→ About this task
Copy all lines below that use the word "ABCD".

→ Data listing
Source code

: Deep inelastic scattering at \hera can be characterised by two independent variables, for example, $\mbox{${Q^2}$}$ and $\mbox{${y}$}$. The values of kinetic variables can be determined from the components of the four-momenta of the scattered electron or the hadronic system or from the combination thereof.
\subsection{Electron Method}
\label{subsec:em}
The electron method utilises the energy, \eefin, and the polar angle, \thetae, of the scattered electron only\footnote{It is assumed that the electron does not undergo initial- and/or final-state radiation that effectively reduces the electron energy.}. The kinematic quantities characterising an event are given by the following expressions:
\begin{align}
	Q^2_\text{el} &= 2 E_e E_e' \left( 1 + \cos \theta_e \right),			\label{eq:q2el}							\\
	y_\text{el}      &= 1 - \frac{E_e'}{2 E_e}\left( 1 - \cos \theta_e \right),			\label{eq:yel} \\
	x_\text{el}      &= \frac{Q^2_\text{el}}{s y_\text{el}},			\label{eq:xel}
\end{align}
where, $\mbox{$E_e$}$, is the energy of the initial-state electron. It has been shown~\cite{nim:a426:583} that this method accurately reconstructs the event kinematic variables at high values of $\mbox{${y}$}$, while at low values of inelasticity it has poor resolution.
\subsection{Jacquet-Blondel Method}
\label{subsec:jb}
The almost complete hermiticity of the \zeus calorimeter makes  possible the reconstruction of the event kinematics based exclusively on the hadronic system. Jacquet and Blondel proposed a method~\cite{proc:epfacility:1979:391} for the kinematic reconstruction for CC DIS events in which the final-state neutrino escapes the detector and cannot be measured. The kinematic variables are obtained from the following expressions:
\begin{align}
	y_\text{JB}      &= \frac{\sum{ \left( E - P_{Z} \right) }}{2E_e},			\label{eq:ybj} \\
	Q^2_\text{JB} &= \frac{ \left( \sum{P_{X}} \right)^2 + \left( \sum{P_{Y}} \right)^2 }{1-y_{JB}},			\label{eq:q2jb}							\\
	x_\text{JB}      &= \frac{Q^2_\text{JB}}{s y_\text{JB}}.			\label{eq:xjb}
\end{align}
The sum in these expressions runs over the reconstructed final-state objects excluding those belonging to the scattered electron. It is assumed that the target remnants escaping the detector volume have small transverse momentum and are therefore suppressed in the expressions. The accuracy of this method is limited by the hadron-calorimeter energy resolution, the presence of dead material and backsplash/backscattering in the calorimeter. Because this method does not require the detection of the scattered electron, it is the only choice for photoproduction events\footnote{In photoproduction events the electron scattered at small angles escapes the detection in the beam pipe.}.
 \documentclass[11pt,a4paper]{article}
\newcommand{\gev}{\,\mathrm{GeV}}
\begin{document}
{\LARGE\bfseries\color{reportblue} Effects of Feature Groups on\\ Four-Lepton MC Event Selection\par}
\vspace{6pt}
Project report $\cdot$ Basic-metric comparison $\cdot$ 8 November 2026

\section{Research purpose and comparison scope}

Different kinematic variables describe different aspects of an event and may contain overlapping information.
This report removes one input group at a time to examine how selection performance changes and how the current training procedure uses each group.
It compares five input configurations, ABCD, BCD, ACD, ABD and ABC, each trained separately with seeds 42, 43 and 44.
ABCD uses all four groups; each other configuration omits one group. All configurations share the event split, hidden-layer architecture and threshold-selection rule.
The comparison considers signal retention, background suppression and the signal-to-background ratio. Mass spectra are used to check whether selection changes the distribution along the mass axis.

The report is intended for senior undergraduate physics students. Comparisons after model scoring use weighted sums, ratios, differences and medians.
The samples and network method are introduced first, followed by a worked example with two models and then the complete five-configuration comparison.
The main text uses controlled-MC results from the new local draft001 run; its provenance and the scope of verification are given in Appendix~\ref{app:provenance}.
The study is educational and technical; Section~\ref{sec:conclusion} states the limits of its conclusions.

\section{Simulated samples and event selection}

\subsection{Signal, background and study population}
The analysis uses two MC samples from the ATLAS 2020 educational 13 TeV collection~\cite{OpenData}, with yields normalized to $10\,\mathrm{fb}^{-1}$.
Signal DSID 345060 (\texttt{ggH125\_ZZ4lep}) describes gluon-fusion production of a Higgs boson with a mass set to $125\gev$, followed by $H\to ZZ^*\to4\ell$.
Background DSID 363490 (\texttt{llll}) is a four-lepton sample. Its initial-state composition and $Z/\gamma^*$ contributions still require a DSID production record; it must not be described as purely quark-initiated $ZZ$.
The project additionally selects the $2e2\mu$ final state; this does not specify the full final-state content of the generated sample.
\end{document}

→ Exercise result
It compares five input configurations, ABCD, BCD, ACD, ABD and ABC, each trained separately with seeds 42, 43 and 44.
ABCD uses all four groups; each other configuration omits one group. All configurations share the event split, hidden-layer architecture and threshold-selection rule.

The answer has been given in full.